**Exercise objective:** The expected answer is a copy of every line in the listing that has the word "series".
|---|
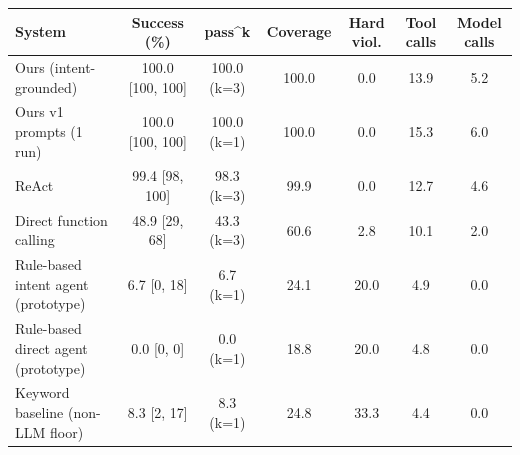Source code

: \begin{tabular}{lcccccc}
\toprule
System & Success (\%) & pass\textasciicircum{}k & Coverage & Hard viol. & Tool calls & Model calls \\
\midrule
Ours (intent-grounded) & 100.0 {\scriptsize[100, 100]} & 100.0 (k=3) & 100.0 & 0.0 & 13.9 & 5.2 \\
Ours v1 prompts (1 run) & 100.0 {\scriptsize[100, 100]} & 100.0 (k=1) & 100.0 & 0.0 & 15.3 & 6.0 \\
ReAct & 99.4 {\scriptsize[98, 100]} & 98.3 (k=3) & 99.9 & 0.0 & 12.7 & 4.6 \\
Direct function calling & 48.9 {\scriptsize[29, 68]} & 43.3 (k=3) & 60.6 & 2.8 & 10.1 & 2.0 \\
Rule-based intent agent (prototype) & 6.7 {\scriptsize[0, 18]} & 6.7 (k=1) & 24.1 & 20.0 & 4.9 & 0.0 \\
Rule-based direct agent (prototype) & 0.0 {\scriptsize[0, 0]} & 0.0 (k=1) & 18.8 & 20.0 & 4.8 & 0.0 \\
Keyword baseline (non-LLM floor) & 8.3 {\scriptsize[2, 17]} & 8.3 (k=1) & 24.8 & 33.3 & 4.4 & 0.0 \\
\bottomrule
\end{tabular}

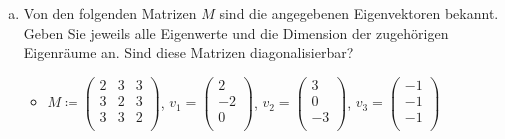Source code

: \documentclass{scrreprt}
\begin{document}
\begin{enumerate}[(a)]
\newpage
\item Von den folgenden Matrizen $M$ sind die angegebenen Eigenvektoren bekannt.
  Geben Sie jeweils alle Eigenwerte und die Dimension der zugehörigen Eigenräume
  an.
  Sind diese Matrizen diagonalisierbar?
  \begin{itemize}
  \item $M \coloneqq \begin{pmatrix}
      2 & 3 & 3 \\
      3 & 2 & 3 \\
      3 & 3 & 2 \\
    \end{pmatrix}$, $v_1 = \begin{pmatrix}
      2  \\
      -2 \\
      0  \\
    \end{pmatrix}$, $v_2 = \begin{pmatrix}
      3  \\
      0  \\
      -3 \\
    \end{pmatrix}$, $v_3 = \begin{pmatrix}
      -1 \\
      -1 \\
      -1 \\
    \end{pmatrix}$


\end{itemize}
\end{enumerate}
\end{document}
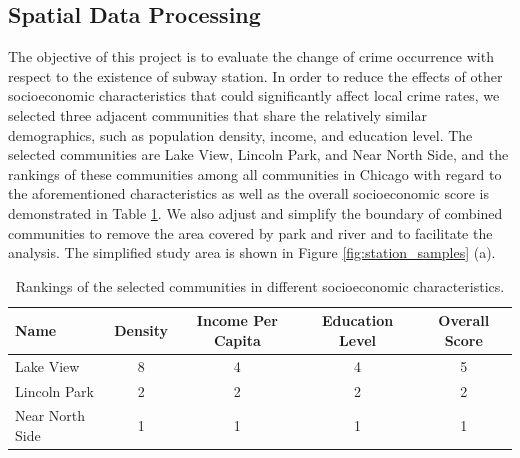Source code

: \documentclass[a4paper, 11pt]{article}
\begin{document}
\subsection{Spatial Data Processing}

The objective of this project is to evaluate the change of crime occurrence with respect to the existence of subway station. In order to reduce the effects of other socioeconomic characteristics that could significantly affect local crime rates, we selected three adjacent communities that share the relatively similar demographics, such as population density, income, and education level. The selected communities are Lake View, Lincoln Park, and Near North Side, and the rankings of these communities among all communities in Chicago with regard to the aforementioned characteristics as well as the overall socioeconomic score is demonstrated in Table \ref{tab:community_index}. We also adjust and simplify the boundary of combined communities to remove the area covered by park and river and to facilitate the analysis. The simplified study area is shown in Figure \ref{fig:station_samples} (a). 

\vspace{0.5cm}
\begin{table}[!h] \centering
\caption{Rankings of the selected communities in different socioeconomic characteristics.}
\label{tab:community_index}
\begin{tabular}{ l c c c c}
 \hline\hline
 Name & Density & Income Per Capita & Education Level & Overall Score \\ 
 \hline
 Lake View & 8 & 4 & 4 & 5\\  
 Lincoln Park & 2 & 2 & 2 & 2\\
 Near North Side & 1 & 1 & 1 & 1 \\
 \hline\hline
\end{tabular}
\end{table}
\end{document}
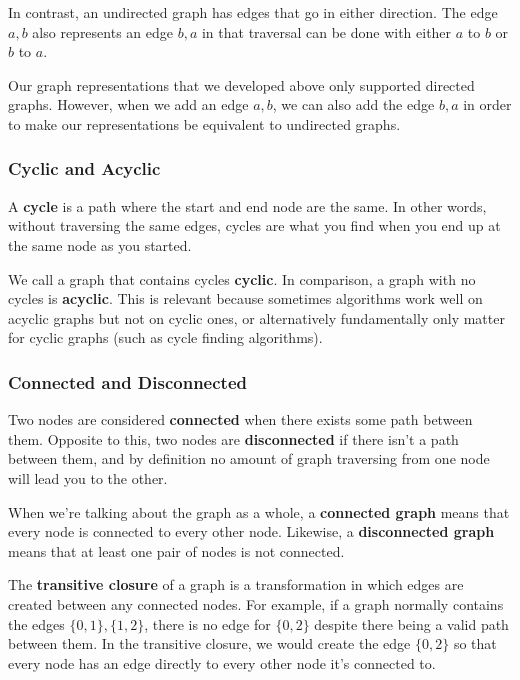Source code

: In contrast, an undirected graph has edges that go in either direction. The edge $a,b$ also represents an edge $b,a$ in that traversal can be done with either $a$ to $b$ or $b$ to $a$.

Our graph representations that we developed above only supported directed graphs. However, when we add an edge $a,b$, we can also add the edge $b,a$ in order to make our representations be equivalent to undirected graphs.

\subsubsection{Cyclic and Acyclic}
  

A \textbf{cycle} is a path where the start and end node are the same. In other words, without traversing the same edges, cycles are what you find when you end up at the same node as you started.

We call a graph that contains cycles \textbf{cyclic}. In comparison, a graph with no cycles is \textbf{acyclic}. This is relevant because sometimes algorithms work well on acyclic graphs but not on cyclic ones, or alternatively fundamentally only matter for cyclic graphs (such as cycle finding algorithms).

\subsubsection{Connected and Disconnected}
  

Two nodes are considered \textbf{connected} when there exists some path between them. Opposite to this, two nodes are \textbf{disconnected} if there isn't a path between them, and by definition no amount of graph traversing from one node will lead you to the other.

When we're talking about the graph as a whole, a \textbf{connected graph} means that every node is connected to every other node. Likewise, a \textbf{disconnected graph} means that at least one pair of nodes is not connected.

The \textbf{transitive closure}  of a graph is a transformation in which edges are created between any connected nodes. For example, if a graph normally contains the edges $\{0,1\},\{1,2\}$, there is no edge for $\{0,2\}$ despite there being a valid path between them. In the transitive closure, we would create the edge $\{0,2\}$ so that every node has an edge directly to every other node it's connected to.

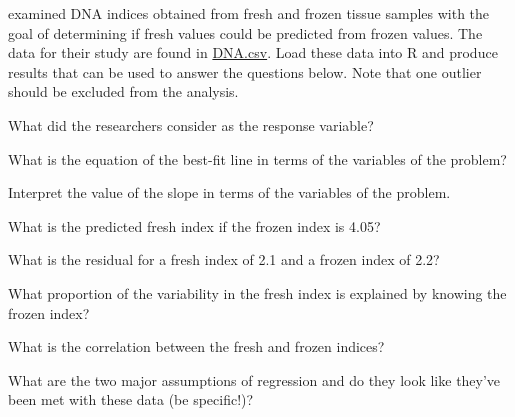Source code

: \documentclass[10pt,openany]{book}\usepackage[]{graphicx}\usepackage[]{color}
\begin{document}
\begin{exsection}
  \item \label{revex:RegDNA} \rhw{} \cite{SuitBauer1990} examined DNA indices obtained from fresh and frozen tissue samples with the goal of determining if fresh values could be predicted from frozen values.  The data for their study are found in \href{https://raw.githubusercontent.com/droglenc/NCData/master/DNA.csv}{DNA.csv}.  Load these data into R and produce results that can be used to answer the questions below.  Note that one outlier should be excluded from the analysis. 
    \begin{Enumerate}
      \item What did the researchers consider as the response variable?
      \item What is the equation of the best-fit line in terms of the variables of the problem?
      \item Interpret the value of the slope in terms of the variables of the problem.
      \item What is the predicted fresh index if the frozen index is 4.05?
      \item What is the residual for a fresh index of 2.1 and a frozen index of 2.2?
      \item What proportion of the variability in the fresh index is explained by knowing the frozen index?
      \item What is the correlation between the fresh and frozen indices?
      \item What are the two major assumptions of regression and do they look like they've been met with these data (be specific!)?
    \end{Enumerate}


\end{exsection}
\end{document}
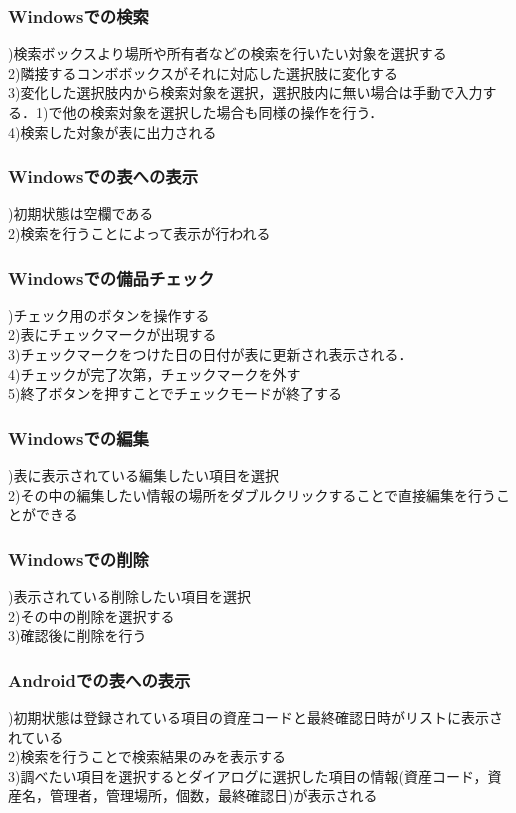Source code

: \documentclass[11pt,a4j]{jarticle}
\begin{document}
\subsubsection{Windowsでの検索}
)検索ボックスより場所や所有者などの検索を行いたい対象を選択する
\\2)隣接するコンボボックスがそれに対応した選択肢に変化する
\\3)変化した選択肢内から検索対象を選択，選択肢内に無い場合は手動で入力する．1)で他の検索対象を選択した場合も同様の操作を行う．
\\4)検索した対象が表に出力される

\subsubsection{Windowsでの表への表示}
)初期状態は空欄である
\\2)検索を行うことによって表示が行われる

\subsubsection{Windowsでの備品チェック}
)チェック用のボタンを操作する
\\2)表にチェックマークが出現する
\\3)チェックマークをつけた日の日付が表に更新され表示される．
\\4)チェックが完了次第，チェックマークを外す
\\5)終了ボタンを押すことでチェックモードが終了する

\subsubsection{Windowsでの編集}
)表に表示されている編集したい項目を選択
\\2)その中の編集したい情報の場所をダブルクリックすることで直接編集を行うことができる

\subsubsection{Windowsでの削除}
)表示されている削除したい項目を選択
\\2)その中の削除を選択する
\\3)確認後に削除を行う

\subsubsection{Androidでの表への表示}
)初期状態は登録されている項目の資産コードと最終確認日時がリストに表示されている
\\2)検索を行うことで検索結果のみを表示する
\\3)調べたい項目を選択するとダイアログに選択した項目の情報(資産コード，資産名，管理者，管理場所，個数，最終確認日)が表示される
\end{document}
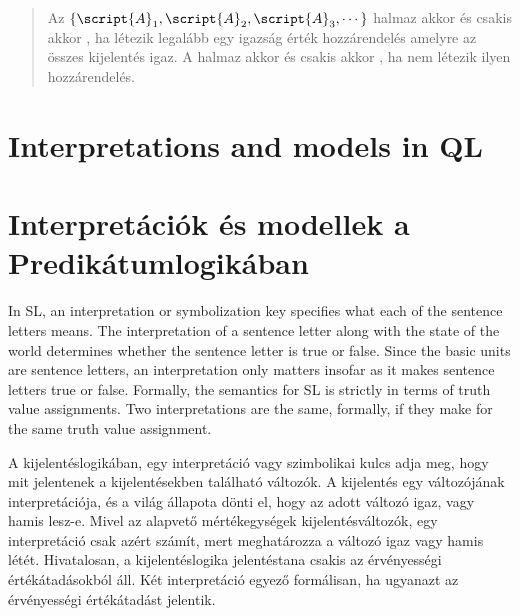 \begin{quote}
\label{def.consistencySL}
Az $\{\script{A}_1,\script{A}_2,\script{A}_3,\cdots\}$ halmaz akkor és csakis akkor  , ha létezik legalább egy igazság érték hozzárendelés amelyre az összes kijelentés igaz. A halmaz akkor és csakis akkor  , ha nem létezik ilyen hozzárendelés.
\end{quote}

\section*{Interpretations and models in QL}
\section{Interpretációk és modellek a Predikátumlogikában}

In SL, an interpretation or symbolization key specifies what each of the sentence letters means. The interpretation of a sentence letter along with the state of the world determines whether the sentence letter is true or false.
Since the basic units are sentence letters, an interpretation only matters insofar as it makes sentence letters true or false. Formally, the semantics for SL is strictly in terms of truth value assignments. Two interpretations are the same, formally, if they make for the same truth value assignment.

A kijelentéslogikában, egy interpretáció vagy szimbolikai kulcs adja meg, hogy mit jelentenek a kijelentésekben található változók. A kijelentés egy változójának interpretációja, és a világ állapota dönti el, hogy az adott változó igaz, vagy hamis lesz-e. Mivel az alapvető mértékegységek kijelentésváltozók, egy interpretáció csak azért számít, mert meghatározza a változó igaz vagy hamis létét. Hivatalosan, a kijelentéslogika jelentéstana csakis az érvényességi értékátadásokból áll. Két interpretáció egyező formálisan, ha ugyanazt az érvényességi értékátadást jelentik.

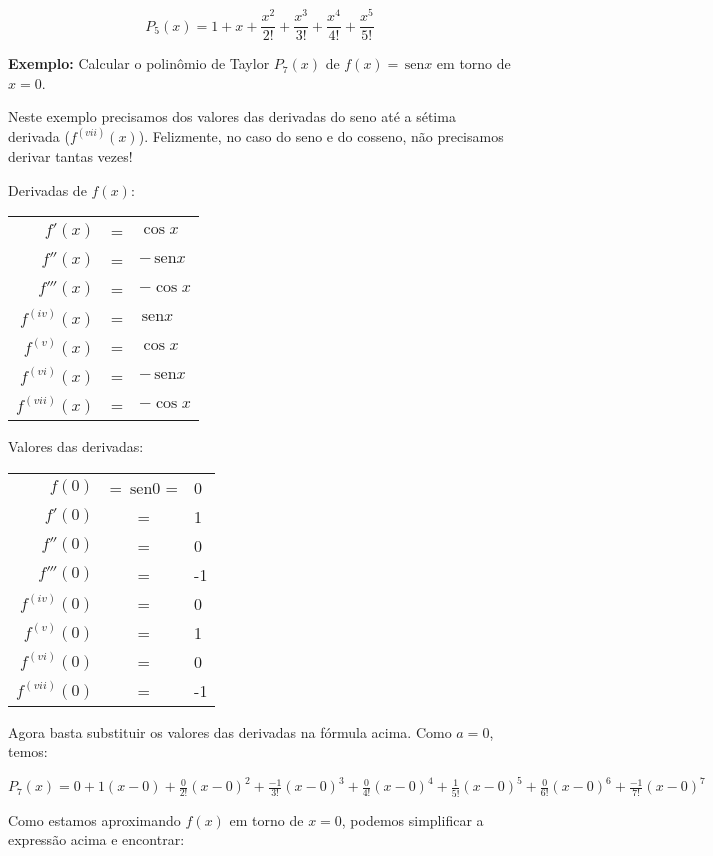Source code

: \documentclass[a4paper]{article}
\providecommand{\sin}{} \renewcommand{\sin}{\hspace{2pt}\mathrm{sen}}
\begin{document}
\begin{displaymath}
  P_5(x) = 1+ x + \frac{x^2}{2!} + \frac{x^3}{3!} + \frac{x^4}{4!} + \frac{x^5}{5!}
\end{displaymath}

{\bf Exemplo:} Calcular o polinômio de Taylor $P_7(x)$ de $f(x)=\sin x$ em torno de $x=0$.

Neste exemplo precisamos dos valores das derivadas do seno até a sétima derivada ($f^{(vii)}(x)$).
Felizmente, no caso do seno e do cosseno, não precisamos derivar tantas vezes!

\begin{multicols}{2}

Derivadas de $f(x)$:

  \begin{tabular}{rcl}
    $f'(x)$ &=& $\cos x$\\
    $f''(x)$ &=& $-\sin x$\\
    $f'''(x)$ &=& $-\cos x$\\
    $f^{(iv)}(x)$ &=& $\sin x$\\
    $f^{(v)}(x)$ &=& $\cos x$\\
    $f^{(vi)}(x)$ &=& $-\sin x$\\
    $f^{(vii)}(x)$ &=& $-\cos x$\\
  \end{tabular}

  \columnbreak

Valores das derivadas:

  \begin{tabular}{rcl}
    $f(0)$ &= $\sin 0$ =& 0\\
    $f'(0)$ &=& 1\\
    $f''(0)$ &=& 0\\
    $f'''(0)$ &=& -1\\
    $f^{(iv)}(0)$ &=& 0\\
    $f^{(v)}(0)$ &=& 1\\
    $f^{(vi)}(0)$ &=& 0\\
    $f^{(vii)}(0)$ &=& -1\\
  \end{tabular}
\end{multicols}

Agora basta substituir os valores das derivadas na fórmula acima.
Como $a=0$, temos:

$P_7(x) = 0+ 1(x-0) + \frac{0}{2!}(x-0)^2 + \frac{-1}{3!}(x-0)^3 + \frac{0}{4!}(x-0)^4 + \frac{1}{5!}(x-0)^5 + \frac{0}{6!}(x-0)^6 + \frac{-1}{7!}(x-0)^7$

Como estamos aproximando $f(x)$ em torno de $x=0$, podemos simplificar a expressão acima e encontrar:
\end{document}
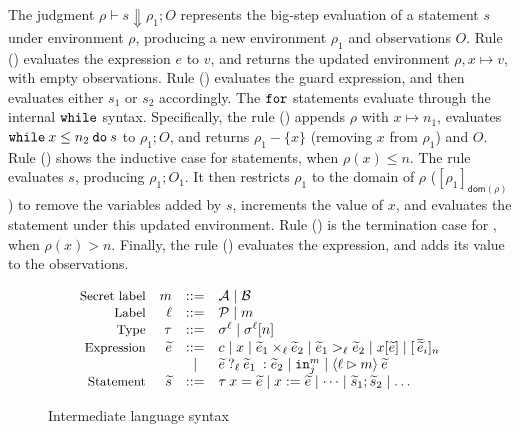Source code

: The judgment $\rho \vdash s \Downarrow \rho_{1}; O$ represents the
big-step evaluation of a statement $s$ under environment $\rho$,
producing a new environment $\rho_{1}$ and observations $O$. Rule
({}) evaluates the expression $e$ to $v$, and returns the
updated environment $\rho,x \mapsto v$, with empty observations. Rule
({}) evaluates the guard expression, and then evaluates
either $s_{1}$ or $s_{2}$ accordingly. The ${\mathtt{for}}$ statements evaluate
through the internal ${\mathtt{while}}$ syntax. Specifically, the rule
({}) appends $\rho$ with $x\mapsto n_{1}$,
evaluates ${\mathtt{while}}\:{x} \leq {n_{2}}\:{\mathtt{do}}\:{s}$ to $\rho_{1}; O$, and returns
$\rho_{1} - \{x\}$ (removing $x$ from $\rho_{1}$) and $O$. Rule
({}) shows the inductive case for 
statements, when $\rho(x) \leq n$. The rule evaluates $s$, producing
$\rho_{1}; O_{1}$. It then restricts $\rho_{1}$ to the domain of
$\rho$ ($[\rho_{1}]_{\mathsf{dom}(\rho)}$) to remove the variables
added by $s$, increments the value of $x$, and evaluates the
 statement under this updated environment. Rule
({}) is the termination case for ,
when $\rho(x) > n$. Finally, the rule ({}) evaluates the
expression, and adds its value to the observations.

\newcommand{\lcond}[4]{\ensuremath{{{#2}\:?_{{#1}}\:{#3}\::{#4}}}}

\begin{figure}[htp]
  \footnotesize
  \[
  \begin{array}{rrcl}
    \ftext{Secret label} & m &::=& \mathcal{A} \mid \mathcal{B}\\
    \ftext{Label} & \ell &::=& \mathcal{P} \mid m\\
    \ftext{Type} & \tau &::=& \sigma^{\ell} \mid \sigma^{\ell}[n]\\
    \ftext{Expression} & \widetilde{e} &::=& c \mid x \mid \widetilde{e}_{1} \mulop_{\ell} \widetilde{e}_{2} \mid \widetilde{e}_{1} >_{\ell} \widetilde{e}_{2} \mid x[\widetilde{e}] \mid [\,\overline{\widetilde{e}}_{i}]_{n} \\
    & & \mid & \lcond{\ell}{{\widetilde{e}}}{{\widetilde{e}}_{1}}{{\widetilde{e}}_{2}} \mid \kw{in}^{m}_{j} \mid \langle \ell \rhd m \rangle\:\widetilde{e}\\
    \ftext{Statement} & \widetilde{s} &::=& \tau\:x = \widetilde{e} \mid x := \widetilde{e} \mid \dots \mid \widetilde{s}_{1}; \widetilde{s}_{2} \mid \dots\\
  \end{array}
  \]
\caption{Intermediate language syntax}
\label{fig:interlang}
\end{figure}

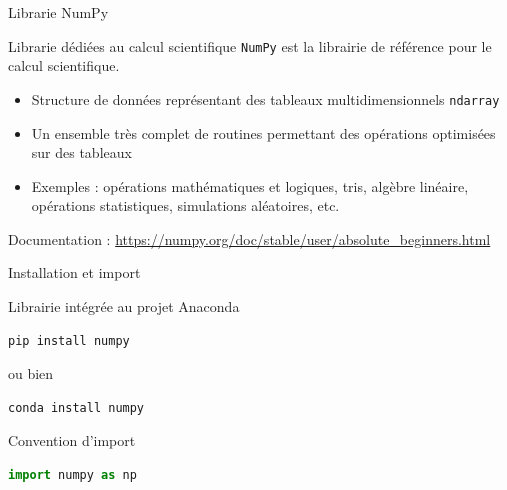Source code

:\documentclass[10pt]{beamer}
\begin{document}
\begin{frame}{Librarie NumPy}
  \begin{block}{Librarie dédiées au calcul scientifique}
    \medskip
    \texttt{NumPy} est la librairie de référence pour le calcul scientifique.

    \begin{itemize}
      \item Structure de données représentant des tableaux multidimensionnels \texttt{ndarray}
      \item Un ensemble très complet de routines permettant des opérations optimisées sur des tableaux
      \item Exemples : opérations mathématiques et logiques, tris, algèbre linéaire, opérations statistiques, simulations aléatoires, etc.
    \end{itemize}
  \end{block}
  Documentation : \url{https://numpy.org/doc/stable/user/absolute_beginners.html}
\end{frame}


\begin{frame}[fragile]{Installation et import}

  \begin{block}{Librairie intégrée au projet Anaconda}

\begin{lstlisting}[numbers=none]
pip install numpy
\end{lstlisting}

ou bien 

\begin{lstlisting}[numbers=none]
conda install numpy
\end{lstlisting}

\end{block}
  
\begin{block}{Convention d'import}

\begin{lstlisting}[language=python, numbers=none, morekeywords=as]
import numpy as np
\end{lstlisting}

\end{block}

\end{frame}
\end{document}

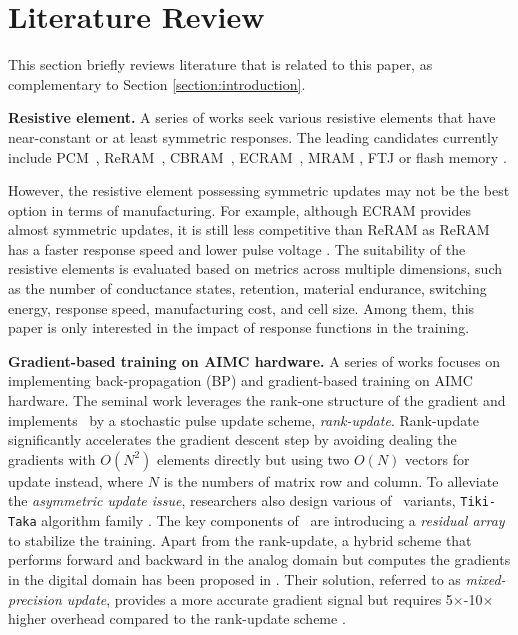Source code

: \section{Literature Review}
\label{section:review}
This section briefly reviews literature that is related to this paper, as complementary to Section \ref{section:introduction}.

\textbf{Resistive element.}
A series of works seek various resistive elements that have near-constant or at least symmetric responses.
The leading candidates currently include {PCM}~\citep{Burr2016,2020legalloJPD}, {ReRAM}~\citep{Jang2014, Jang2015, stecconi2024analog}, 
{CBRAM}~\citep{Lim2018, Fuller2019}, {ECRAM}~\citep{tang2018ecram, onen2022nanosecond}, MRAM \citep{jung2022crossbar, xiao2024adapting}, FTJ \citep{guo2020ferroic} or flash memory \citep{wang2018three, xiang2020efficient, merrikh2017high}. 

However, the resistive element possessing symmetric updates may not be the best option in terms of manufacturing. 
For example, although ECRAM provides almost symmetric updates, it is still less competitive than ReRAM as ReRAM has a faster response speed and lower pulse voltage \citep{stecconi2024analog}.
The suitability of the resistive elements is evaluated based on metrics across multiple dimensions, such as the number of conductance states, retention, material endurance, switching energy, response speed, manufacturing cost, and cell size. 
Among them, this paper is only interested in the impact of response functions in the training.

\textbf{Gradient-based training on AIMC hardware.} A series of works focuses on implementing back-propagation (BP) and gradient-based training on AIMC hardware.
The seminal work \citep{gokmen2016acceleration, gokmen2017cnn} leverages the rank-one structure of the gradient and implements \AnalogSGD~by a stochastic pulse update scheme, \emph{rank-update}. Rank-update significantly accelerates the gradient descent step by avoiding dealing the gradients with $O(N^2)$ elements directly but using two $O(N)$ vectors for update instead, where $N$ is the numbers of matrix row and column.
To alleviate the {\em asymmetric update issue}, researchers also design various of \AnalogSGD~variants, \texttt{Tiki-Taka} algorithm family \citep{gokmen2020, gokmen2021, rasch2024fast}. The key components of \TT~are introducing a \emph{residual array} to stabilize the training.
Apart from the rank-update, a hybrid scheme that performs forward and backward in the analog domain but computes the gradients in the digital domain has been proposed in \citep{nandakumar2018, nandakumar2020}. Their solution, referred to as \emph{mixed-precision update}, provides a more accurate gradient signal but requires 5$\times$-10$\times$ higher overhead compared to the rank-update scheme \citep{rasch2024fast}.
|---|
**Output below:**
A series of works seek various resistive elements that have near-constant or at least symmetric responses.
\textbf{Gradient-based training on AIMC hardware.} A series of works focuses on implementing back-propagation (BP) and gradient-based training on AIMC hardware.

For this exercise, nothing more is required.